How Financial Institutions Are Racing to Build 'Horizontal Intelligence' Against Multi-Vector Crime
Financial criminals are increasingly operating across multiple domains simultaneously, combining fraud, cybercrime and money laundering into sophisticated attacks that exploit gaps between traditional risk management functions. According to industry research, approximately 2% of global financial crime is properly detected, a statistic that has prompted financial institutions to fundamentally rethink their approach to security and compliance.
The failure to detect coordinated threats stems largely from organizational silos and disconnected technology systems. Criminals can progress from account takeover to money laundering through mule networks within hours, moving faster than traditional defences can respond. This has catalyzed a shift toward what industry experts call "horizontal intelligence"—AI systems that analyze threats across entire user journeys rather than isolated incidents.
Background and Context
The financial crime landscape has evolved dramatically over the past decade. Whereas criminals once specialized in specific areas—such as payment fraud or money laundering—today's attackers employ multi-vector strategies that cross traditional boundaries. A single criminal operation might begin with phishing emails, progress to account takeover, and culminate in rapid fund movement through complex networks of accounts and digital wallets.
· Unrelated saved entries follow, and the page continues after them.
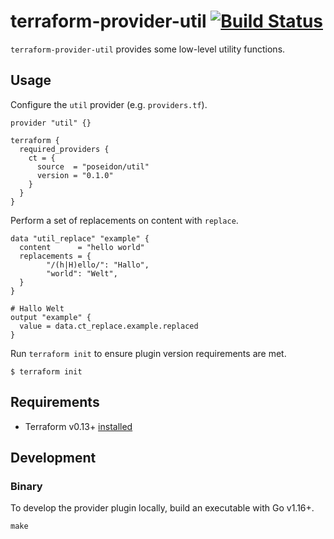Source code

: # terraform-provider-util [![Build Status](https://github.com/poseidon/terraform-provider-util/workflows/test/badge.svg)](https://github.com/poseidon/terraform-provider-util/actions?query=workflow%3Atest+branch%3Amain)

`terraform-provider-util` provides some low-level utility functions.

## Usage

Configure the `util` provider (e.g. `providers.tf`).

```hcl
provider "util" {}

terraform {
  required_providers {
    ct = {
      source  = "poseidon/util"
      version = "0.1.0"
    }
  }
}
```

Perform a set of replacements on content with `replace`.

```hcl
data "util_replace" "example" {
  content      = "hello world"
  replacements = {
		"/(h|H)ello/": "Hallo",
		"world": "Welt",
  }
}

# Hallo Welt
output "example" {
  value = data.ct_replace.example.replaced
}
```

Run `terraform init` to ensure plugin version requirements are met.

```
$ terraform init
```

## Requirements

* Terraform v0.13+ [installed](https://www.terraform.io/downloads.html)

## Development

### Binary

To develop the provider plugin locally, build an executable with Go v1.16+.

```
make
```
Traditional risk management systems, designed around specific compliance requirements such as anti-money laundering regulations or payment fraud prevention, struggle to identify these coordinated campaigns. Each system operates with its own data set and detection rules, creating blind spots that sophisticated criminals exploit.
Key Figures and Entities
Major financial institutions, including global banks and emerging fintech companies, are investing heavily in unified risk architectures. According to regulatory filings and industry reports, institutions such as JPMorgan Chase, HSBC, and Revolut have initiated projects to consolidate their fraud and AML detection capabilities into single platforms.
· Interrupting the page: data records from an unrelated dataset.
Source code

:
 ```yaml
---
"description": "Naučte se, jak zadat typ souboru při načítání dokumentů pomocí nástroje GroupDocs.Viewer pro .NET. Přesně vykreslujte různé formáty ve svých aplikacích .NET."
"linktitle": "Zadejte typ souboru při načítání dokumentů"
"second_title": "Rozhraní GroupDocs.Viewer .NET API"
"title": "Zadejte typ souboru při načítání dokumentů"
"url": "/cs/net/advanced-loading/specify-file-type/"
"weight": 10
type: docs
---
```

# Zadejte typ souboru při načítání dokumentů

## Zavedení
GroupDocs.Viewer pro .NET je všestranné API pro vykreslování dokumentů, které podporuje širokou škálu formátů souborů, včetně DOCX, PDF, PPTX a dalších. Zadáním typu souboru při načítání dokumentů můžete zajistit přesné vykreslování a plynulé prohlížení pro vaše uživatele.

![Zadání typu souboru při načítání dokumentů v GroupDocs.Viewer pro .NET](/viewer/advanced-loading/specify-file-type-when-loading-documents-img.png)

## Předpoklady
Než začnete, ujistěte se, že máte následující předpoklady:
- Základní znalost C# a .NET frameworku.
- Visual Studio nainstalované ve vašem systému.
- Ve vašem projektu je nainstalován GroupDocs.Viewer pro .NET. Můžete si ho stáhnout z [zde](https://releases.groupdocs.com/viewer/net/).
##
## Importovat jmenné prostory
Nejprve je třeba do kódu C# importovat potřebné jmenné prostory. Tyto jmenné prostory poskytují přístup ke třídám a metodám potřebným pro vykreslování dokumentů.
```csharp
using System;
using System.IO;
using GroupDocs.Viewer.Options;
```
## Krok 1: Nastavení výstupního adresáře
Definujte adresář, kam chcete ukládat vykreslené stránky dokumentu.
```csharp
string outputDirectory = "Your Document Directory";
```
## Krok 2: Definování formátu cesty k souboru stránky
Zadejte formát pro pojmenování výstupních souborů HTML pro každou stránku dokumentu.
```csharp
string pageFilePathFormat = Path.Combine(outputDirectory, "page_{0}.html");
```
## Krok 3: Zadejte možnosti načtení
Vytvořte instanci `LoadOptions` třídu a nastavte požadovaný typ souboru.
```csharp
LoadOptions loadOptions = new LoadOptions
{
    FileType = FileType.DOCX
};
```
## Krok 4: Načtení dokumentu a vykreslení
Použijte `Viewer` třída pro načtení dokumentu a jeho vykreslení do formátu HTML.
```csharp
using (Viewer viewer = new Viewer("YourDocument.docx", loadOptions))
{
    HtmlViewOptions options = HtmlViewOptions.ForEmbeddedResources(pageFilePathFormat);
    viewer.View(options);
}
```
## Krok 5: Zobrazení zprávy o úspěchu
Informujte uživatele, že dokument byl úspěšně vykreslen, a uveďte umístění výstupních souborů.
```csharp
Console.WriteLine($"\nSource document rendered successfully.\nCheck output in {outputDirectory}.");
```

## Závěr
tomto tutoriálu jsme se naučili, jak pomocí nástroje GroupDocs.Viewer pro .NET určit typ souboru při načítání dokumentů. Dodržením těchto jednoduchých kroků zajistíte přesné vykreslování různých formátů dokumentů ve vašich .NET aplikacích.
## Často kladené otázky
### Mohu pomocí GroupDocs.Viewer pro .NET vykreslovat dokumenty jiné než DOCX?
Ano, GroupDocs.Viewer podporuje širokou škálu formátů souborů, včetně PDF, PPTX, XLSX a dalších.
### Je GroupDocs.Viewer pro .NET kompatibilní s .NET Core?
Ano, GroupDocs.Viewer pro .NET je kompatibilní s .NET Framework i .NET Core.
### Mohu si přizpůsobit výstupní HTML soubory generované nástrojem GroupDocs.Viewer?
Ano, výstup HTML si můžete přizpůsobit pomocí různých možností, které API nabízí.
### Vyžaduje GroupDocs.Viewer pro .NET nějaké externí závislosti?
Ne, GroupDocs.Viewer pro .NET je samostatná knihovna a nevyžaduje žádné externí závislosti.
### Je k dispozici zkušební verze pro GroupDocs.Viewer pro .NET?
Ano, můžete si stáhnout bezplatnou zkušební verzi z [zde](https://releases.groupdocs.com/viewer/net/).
Technology providers specializing in financial crime detection have emerged as key players in this transformation. Companies including SEON, Featurespace, and Arkose Labs have developed AI systems designed to correlate signals across multiple domains—device intelligence, behavioral patterns, transaction data, and network relationships—within milliseconds of user activity.
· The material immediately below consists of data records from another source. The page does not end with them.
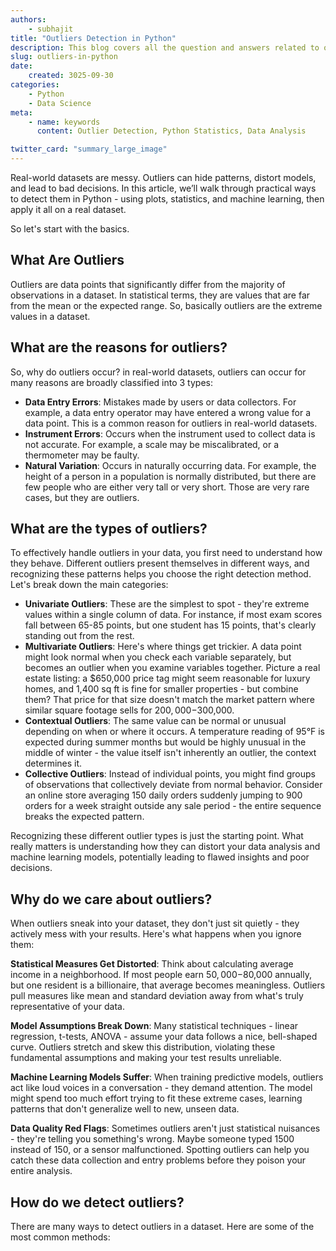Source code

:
 ```yaml
---
authors:
    - subhajit
title: "Outliers Detection in Python"
description: This blog covers all the question and answers related to outliers detection in Python.
slug: outliers-in-python
date:
    created: 3025-09-30
categories:
    - Python
    - Data Science
meta:
    - name: keywords
      content: Outlier Detection, Python Statistics, Data Analysis

twitter_card: "summary_large_image"
---
```

Real-world datasets are messy. Outliers can hide patterns, distort models, and lead to bad decisions. In this article, we’ll walk through practical ways to detect them in Python - using plots, statistics, and machine learning, then apply it all on a real dataset.

<!-- more -->
So let's start with the basics.

## What Are Outliers

Outliers are data points that significantly differ from the majority of observations in a dataset. In statistical terms, they are values that are far from the mean or the expected range. So, basically outliers are the extreme values in a dataset.

## What are the reasons for outliers?

So, why do outliers occur? in real-world datasets, outliers can occur for many reasons are broadly classified into 3 types:

- **Data Entry Errors**: Mistakes made by users or data collectors. For example, a data entry operator may have entered a wrong value for a data point. This is a common reason for outliers in real-world datasets.
- **Instrument Errors**: Occurs when the instrument used to collect data is not accurate. For example, a scale may be miscalibrated, or a thermometer may be faulty.
- **Natural Variation**: Occurs in naturally occurring data. For example, the height of a person in a population is normally distributed, but there are few people who are either very tall or very short. Those are very rare cases, but they are outliers.

## What are the types of outliers?
To effectively handle outliers in your data, you first need to understand how they behave. Different outliers present themselves in different ways, and recognizing these patterns helps you choose the right detection method. Let's break down the main categories:

- **Univariate Outliers**: These are the simplest to spot - they're extreme values within a single column of data. For instance, if most exam scores fall between 65-85 points, but one student has 15 points, that's clearly standing out from the rest.
- **Multivariate Outliers**: Here's where things get trickier. A data point might look normal when you check each variable separately, but becomes an outlier when you examine variables together. Picture a real estate listing: a $650,000 price tag might seem reasonable for luxury homes, and 1,400 sq ft is fine for smaller properties - but combine them? That price for that size doesn't match the market pattern where similar square footage sells for $200,000-$300,000.
- **Contextual Outliers**: The same value can be normal or unusual depending on when or where it occurs. A temperature reading of 95°F is expected during summer months but would be highly unusual in the middle of winter - the value itself isn't inherently an outlier, the context determines it.
- **Collective Outliers**: Instead of individual points, you might find groups of observations that collectively deviate from normal behavior. Consider an online store averaging 150 daily orders suddenly jumping to 900 orders for a week straight outside any sale period - the entire sequence breaks the expected pattern.

Recognizing these different outlier types is just the starting point. What really matters is understanding how they can distort your data analysis and machine learning models, potentially leading to flawed insights and poor decisions.

## Why do we care about outliers?
When outliers sneak into your dataset, they don't just sit quietly - they actively mess with your results. Here's what happens when you ignore them:

**Statistical Measures Get Distorted**: Think about calculating average income in a neighborhood. If most people earn $50,000-$80,000 annually, but one resident is a billionaire, that average becomes meaningless. Outliers pull measures like mean and standard deviation away from what's truly representative of your data.

**Model Assumptions Break Down**: Many statistical techniques - linear regression, t-tests, ANOVA - assume your data follows a nice, bell-shaped curve. Outliers stretch and skew this distribution, violating these fundamental assumptions and making your test results unreliable.

**Machine Learning Models Suffer**: When training predictive models, outliers act like loud voices in a conversation - they demand attention. The model might spend too much effort trying to fit these extreme cases, learning patterns that don't generalize well to new, unseen data.

**Data Quality Red Flags**: Sometimes outliers aren't just statistical nuisances - they're telling you something's wrong. Maybe someone typed 1500 instead of 150, or a sensor malfunctioned. Spotting outliers can help you catch these data collection and entry problems before they poison your entire analysis.

## How do we detect outliers?
There are many ways to detect outliers in a dataset. Here are some of the most common methods:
Regulatory bodies are also responding to these developments. The Financial Action Task Force (FATF) has emphasized the need for financial institutions to adopt more holistic approaches to risk assessment, while agencies including the UK's Financial Conduct Authority have published guidance encouraging integrated fraud and financial crime frameworks.
Legal and Financial Mechanisms
Horizontal intelligence systems operate through continuous correlation of multiple data streams. Unlike traditional point solutions that analyze isolated signals—such as device fingerprinting or transaction monitoring—these platforms create comprehensive profiles of user behavior across entire interaction journeys.
Network analysis represents a critical component of this approach. By mapping relationships between accounts, devices, IP addresses, and behavioral patterns, these systems can identify suspicious clusters that would remain invisible to siloed detection methods. The technology applies graph algorithms to score relationship strengths, allowing investigators to prioritize high-risk networks rather than individual alerts.
Perhaps most significantly, modern systems incorporate feedback loops that convert investigation outcomes directly into improved detection models. When analysts confirm or dismiss alerts, these decisions automatically retrain the underlying AI algorithms, creating continuous learning cycles that adapt to emerging criminal tactics without requiring manual rule updates.
International Implications and Policy Response
The shift toward horizontal intelligence has significant implications for global regulatory frameworks. Current compliance regimes often mandate specific detection systems for different types of financial crime, inadvertently reinforcing organizational silos. Regulators are beginning to recognize how these requirements may actually hinder effective crime prevention.
In the European Union, proposals under the Anti-Money Laundering Package include provisions for more integrated data analysis across financial institutions. Similarly, the U.S. Treasury's Financial Crimes Enforcement Network has signaled increased openness to innovative approaches that combine fraud and AML detection capabilities.
Cross-border cooperation remains a persistent challenge. Criminal networks operate globally, moving funds across jurisdictions with varying regulatory requirements and data-sharing restrictions. Horizontal intelligence systems are only as effective as the data they can access, prompting renewed calls for international information-sharing agreements that respect privacy concerns while enabling effective crime detection.
Sources
This report draws on industry research including the UN Office on Drugs and Crime estimates of financial crime detection rates, regulatory guidance from the Financial Conduct Authority, and public statements from financial institutions regarding their risk management investments. Additional context was provided by technical documentation from financial crime detection platforms and academic research on network analysis applications in fraud detection.